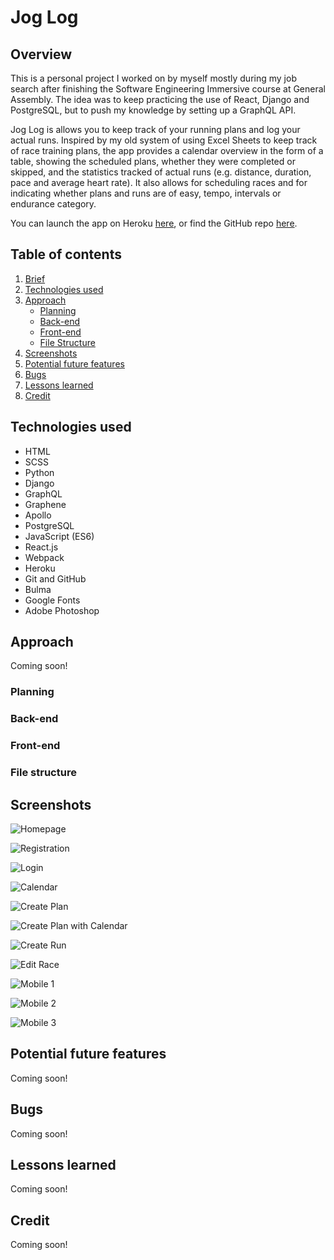 
# Jog Log


## Overview

This is a personal project I worked on by myself mostly during my job search after finishing the Software Engineering Immersive course at General Assembly. The idea was to keep practicing the use of React, Django and PostgreSQL, but to push my knowledge by setting up a GraphQL API.

Jog Log is allows you to keep track of your running plans and log your actual runs. Inspired by my old system of using Excel Sheets to keep track of race training plans, the app provides a calendar overview in the form of a table, showing the scheduled plans, whether they were completed or skipped, and the statistics tracked of actual runs (e.g. distance, duration, pace and average heart rate). It also allows for scheduling races and for indicating whether plans and runs are of easy, tempo, intervals or endurance category.

You can launch the app on Heroku [here](https://joglog-ke.herokuapp.com/), or find the GitHub repo [here](https://github.com/katheich/joglog).


## Table of contents
1. [Brief](#Brief)
2. [Technologies used](#Technologies-used)
3. [Approach](#Approach)
    - [Planning](#Planning)
    - [Back-end](#Back-end)
    - [Front-end](#Front-end)
    - [File Structure](#File-structure)
4. [Screenshots](#Screenshots)
5. [Potential future features](#Potential-future-features)
6. [Bugs](#Bugs)
7. [Lessons learned](#Lessons-learned)
8. [Credit](#credit)



## Technologies used
- HTML
- SCSS
- Python
- Django
- GraphQL
- Graphene
- Apollo
- PostgreSQL
- JavaScript (ES6)
- React.js
- Webpack
- Heroku
- Git and GitHub
- Bulma
- Google Fonts
- Adobe Photoshop

## Approach

Coming soon!

### Planning


### Back-end


### Front-end


### File structure



## Screenshots

![Homepage](./docs/screenshots/homescreen.png)

![Registration](./docs/screenshots/registration.png)

![Login](./docs/screenshots/login.png)

![Calendar](./docs/screenshots/calendar.png)

![Create Plan](./docs/screenshots/newplan.png)

![Create Plan with Calendar](./docs/screenshots/planwithcalendar.png)

![Create Run](./docs/screenshots/newrun.png)

![Edit Race](./docs/screenshots/editrace.png)

![Mobile 1](./docs/screenshots/mobile1.png)

![Mobile 2](./docs/screenshots/mobile2.png)

![Mobile 3](./docs/screenshots/mobile3.png)


## Potential future features

Coming soon!


## Bugs 

Coming soon!


## Lessons learned

Coming soon!


## Credit

Coming soon!

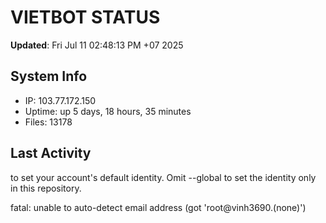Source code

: # VIETBOT STATUS
**Updated**: Fri Jul 11 02:48:13 PM +07 2025

## System Info
- IP: 103.77.172.150
- Uptime: up 5 days, 18 hours, 35 minutes
- Files: 13178

## Last Activity

to set your account's default identity.
Omit --global to set the identity only in this repository.

fatal: unable to auto-detect email address (got 'root@vinh3690.(none)')
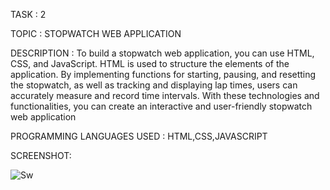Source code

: TASK : 2

TOPIC : STOPWATCH WEB APPLICATION

DESCRIPTION : To build a stopwatch web application, you can use HTML, CSS, and JavaScript. HTML is used to structure the elements of the application. By implementing functions for starting, pausing, and resetting the stopwatch, as well as tracking and displaying lap times, users can accurately measure and record time intervals. With these technologies and functionalities, you can create an interactive and user-friendly stopwatch web application

PROGRAMMING LANGUAGES USED : HTML,CSS,JAVASCRIPT

SCREENSHOT:

![Sw](https://github.com/Specter750nm/PRODIGY_WD_02/assets/171424479/14becb2d-f766-4659-8ce0-49e4354f0f11)
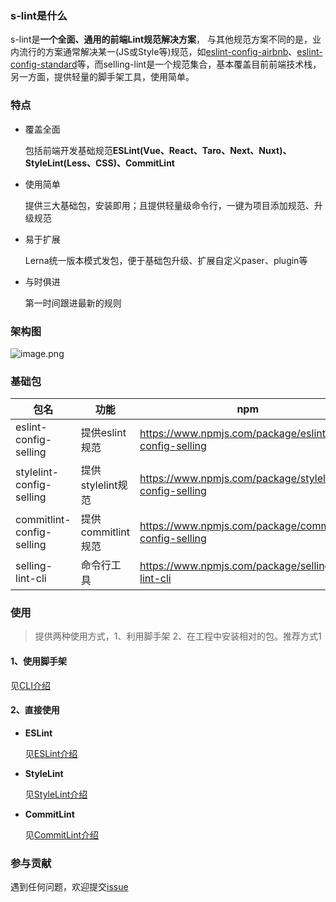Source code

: ### s-lint是什么
s-lint是**一个全面、通用的前端Lint规范解决方案**，
与其他规范方案不同的是，业内流行的方案通常解决某一(JS或Style等)规范，如[eslint-config-airbnb](https://github.com/airbnb/javascript)、[eslint-config-standard](https://github.com/standard/eslint-config-standard)等，而selling-lint是一个规范集合，基本覆盖目前前端技术栈，另一方面，提供轻量的脚手架工具，使用简单。

### 特点
- 覆盖全面

    包括前端开发基础规范**ESLint(Vue、React、Taro、Next、Nuxt)、StyleLint(Less、CSS)、CommitLint**
- 使用简单

    提供三大基础包，安装即用；且提供轻量级命令行，一键为项目添加规范、升级规范
- 易于扩展

    Lerna统一版本模式发包，便于基础包升级、扩展自定义paser、plugin等
- 与时俱进

    第一时间跟进最新的规则

### 架构图
![image.png](https://storage.360buyimg.com/hawley-common/lint.jpg)
### 基础包
| 包名 | 功能 | npm
|  ----  |  ----  | ---
| eslint-config-selling | 提供eslint规范   | https://www.npmjs.com/package/eslint-config-selling 
| stylelint-config-selling | 提供stylelint规范 | https://www.npmjs.com/package/stylelint-config-selling
| commitlint-config-selling | 提供commitlint规范 | https://www.npmjs.com/package/commitlint-config-selling
| selling-lint-cli | 命令行工具 | https://www.npmjs.com/package/selling-lint-cli

### 使用
> 提供两种使用方式，1、利用脚手架 2、在工程中安装相对的包。推荐方式1


#### 1、使用脚手架
见[CLI介绍](packages/@jd/selling-lint-cli/README.md)

#### 2、直接使用
- **ESLint**

    见[ESLint介绍](packages/@jd/eslint-config-selling/README.md)

- **StyleLint**

    见[StyleLint介绍](packages/@jd/stylelint-config-selling/README.md)

- **CommitLint**

    见[CommitLint介绍](packages/@jd/commitlint-config-selling/README.md)

### 参与贡献
遇到任何问题，欢迎提交[issue](https://github.com/jd-antelope/s-lint/issues)
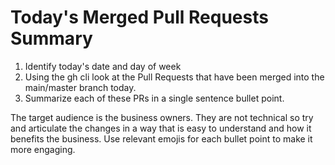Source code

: # Today's Merged Pull Requests Summary

1. Identify today's date and day of week
2. Using the gh cli look at the Pull Requests that have been merged into the main/master branch today.
3. Summarize each of these PRs in a single sentence bullet point.

The target audience is the business owners.
They are not technical so try and articulate the changes in a way that is easy to understand and how it benefits the business.
Use relevant emojis for each bullet point to make it more engaging.
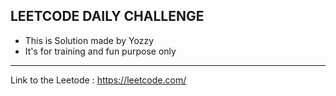 LEETCODE DAILY CHALLENGE
---------------------------
- This is Solution made by Yozzy
- It's for training and fun purpose only
---------------------------
Link to the Leetode : https://leetcode.com/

WORK TO COMPLETE:
Write the records out exactly, dropping every image.

TASK ANSWER:
# Jog Log


## Overview

This is a personal project I worked on by myself mostly during my job search after finishing the Software Engineering Immersive course at General Assembly. The idea was to keep practicing the use of React, Django and PostgreSQL, but to push my knowledge by setting up a GraphQL API.

Jog Log is allows you to keep track of your running plans and log your actual runs. Inspired by my old system of using Excel Sheets to keep track of race training plans, the app provides a calendar overview in the form of a table, showing the scheduled plans, whether they were completed or skipped, and the statistics tracked of actual runs (e.g. distance, duration, pace and average heart rate). It also allows for scheduling races and for indicating whether plans and runs are of easy, tempo, intervals or endurance category.

You can launch the app on Heroku [here](https://joglog-ke.herokuapp.com/), or find the GitHub repo [here](https://github.com/katheich/joglog).


## Table of contents
1. [Brief](#Brief)
2. [Technologies used](#Technologies-used)
3. [Approach](#Approach)
    - [Planning](#Planning)
    - [Back-end](#Back-end)
    - [Front-end](#Front-end)
    - [File Structure](#File-structure)
4. [Screenshots](#Screenshots)
5. [Potential future features](#Potential-future-features)
6. [Bugs](#Bugs)
7. [Lessons learned](#Lessons-learned)
8. [Credit](#credit)



## Technologies used
- HTML
- SCSS
- Python
- Django
- GraphQL
- Graphene
- Apollo
- PostgreSQL
- JavaScript (ES6)
- React.js
- Webpack
- Heroku
- Git and GitHub
- Bulma
- Google Fonts
- Adobe Photoshop

## Approach

Coming soon!

### Planning


### Back-end


### Front-end


### File structure



## Screenshots

![Homepage](./docs/screenshots/homescreen.png)

![Registration](./docs/screenshots/registration.png)

![Login](./docs/screenshots/login.png)

![Calendar](./docs/screenshots/calendar.png)

![Create Plan](./docs/screenshots/newplan.png)

![Create Plan with Calendar](./docs/screenshots/planwithcalendar.png)

![Create Run](./docs/screenshots/newrun.png)

![Edit Race](./docs/screenshots/editrace.png)

![Mobile 1](./docs/screenshots/mobile1.png)

![Mobile 2](./docs/screenshots/mobile2.png)

![Mobile 3](./docs/screenshots/mobile3.png)


## Potential future features

Coming soon!


## Bugs 

Coming soon!


## Lessons learned

Coming soon!


## Credit

Coming soon!

Source code

: # VIETBOT STATUS
**Updated**: Fri Jul 11 02:48:13 PM +07 2025

## System Info
- IP: 103.77.172.150
- Uptime: up 5 days, 18 hours, 35 minutes
- Files: 13178

## Last Activity

to set your account's default identity.
Omit --global to set the identity only in this repository.

fatal: unable to auto-detect email address (got 'root@vinh3690.(none)')
Source code

: TASK : 2

TOPIC : STOPWATCH WEB APPLICATION

DESCRIPTION : To build a stopwatch web application, you can use HTML, CSS, and JavaScript. HTML is used to structure the elements of the application. By implementing functions for starting, pausing, and resetting the stopwatch, as well as tracking and displaying lap times, users can accurately measure and record time intervals. With these technologies and functionalities, you can create an interactive and user-friendly stopwatch web application

PROGRAMMING LANGUAGES USED : HTML,CSS,JAVASCRIPT

SCREENSHOT:

![Sw](https://github.com/Specter750nm/PRODIGY_WD_02/assets/171424479/14becb2d-f766-4659-8ce0-49e4354f0f11)
Source code

: ### s-lint是什么
s-lint是**一个全面、通用的前端Lint规范解决方案**，
与其他规范方案不同的是，业内流行的方案通常解决某一(JS或Style等)规范，如[eslint-config-airbnb](https://github.com/airbnb/javascript)、[eslint-config-standard](https://github.com/standard/eslint-config-standard)等，而selling-lint是一个规范集合，基本覆盖目前前端技术栈，另一方面，提供轻量的脚手架工具，使用简单。

### 特点
- 覆盖全面

    包括前端开发基础规范**ESLint(Vue、React、Taro、Next、Nuxt)、StyleLint(Less、CSS)、CommitLint**
- 使用简单

    提供三大基础包，安装即用；且提供轻量级命令行，一键为项目添加规范、升级规范
- 易于扩展

    Lerna统一版本模式发包，便于基础包升级、扩展自定义paser、plugin等
- 与时俱进

    第一时间跟进最新的规则

### 架构图
![image.png](https://storage.360buyimg.com/hawley-common/lint.jpg)
### 基础包
| 包名 | 功能 | npm
|  ----  |  ----  | ---
| eslint-config-selling | 提供eslint规范   | https://www.npmjs.com/package/eslint-config-selling 
| stylelint-config-selling | 提供stylelint规范 | https://www.npmjs.com/package/stylelint-config-selling
| commitlint-config-selling | 提供commitlint规范 | https://www.npmjs.com/package/commitlint-config-selling
| selling-lint-cli | 命令行工具 | https://www.npmjs.com/package/selling-lint-cli

### 使用
> 提供两种使用方式，1、利用脚手架 2、在工程中安装相对的包。推荐方式1


#### 1、使用脚手架
见[CLI介绍](packages/@jd/selling-lint-cli/README.md)

#### 2、直接使用
- **ESLint**

    见[ESLint介绍](packages/@jd/eslint-config-selling/README.md)

- **StyleLint**

    见[StyleLint介绍](packages/@jd/stylelint-config-selling/README.md)

- **CommitLint**

    见[CommitLint介绍](packages/@jd/commitlint-config-selling/README.md)

### 参与贡献
遇到任何问题，欢迎提交[issue](https://github.com/jd-antelope/s-lint/issues)
Source code

: # Today's Merged Pull Requests Summary

1. Identify today's date and day of week
2. Using the gh cli look at the Pull Requests that have been merged into the main/master branch today.
3. Summarize each of these PRs in a single sentence bullet point.

The target audience is the business owners.
They are not technical so try and articulate the changes in a way that is easy to understand and how it benefits the business.
Use relevant emojis for each bullet point to make it more engaging.
 LEETCODE DAILY CHALLENGE
---------------------------
- This is Solution made by Yozzy
- It's for training and fun purpose only
---------------------------
Link to the Leetode : https://leetcode.com/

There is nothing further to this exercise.